To edit a literary journal is a great privilege. Whenever a writer submits their work, they’re sharing their creative efforts to make sense of the world. Even the most ironic, cynical writing cannot mask the extent to which the writer cares. And every time they attempt to put something that only they know into words, they offer a new way of thinking about what it means to be right here, right now.

This issue, a collaboration with Granta Hebrew − an affiliate of Granta, the renowned literary magazine – is an incredibly satisfying way to end my editorship at The Ilanot Review. The original Granta was founded by students at Cambridge University 1889, and there is something wonderful in the fact that as much as the world we live in is vastly different from theirs, people are still writing literature and reading it, and the literary journal is still, even in our time, a place of inspiration and imaginative expression.

Together with Mira Rashty, the editor of Granta Hebrew, we’ve combed the archives for a special selection of work first published there.
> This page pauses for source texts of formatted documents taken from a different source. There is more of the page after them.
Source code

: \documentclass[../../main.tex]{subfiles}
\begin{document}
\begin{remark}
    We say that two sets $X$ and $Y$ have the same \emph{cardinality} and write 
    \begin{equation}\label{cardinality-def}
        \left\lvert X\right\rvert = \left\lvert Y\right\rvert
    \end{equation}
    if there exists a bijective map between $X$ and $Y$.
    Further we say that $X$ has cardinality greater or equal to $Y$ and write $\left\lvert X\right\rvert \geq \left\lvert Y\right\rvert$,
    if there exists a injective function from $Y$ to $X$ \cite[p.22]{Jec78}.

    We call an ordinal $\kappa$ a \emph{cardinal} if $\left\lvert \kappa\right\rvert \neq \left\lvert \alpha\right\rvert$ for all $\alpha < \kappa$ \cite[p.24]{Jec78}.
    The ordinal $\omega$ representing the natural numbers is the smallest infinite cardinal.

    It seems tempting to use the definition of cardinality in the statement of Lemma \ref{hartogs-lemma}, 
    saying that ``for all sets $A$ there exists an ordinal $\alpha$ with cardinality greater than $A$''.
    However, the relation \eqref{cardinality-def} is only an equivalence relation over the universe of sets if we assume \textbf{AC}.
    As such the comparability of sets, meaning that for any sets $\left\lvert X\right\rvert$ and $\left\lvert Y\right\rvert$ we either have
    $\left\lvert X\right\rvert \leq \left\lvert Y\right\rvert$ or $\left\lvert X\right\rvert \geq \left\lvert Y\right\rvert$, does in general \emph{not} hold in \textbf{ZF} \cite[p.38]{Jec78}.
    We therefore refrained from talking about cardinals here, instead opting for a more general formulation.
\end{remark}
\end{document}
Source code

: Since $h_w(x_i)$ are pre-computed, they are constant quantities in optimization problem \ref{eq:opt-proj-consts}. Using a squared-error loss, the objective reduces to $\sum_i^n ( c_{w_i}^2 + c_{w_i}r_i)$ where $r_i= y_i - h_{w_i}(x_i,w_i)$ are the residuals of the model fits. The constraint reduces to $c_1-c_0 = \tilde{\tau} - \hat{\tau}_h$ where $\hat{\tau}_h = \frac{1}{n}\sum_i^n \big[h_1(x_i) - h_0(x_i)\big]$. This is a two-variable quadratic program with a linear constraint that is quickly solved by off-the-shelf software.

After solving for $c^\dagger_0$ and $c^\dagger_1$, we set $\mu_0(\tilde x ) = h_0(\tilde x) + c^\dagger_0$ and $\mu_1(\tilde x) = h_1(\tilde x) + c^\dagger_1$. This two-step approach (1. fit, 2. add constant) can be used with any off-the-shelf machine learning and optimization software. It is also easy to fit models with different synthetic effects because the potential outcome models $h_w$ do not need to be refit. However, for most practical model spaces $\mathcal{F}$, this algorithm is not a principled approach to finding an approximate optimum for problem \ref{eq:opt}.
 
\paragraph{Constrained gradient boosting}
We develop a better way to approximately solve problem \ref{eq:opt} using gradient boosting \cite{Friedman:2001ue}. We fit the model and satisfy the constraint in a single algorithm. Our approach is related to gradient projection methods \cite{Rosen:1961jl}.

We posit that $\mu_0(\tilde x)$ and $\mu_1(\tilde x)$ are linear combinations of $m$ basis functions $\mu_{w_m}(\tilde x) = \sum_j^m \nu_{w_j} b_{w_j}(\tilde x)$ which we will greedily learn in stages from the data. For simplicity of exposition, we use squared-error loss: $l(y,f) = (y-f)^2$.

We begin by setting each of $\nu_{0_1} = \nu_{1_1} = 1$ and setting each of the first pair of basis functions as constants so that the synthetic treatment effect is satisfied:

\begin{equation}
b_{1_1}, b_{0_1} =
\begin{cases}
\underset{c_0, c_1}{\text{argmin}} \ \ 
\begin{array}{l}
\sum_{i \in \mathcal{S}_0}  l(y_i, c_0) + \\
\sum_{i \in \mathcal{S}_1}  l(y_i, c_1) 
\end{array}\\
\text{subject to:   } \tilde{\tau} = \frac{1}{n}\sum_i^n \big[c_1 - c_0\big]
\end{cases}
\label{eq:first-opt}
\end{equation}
What you’ll find here is that selection translated into English – a small but meaningful cross-section of writing coming out in Hebrew and Arabic today, a glimpse into the ideas and concerns playing out in Israel’s multi-voiced, conflicted society.

When I founded “Ilanot” (that’s what it was called in its early iterations), I couldn’t have imagined that the scope of the journal would expand beyond my community, my country, and my language, and I’m grateful for the experience of seeing this project grow from modest beginnings, outward and upward. Today, The Ilanot Review is a truly international journal, where writers reach far past the limits of their own communities forming an entity that is new, oriented toward a diversity of voices, a magnet for writing on fresh and urgent themes.

I want to express my gratitude for the early support of Judy Labensohn, Allen Hoffman and Linda Zisquit, as well as that of the faculty of the Shaindy Rudoff Creative Writing program at Bar-Ilan University. Likewise, it’s been a pleasure and a privilege working with the talented writers who generously gave of their time and attention as guest editors: Sarah Wetzel, Hadara Bar-Nadav, Frances Cannon, Joan Leegant, Bret Lott, Mark Mirsky, Judith Claire Mitchell, Evan Fallenberg, Jacqueline Kolosov, Ilana Blumberg, Katherine Durham Oldmixon, Joanna Chen, Miriam Green, Tania Hershman, Karen E. Bender, Anthony Michael Morena, Jessamyn Hope, and Adriana X. Jacobs.

But most important of all, I want to thank my partners in this enterprise: Karen Marron, Nadia Jacobson, Jane Medved, Karen Boxenhorn, and David Muller, who were there from the start, Daniel Weizmann, Katie Green, and Mitch Ginsburg, who joined us later on, and Marcela Sulak, whose vision saw the journal through its humble beginnings to the vibrant, sophisticated, vital project that it is today.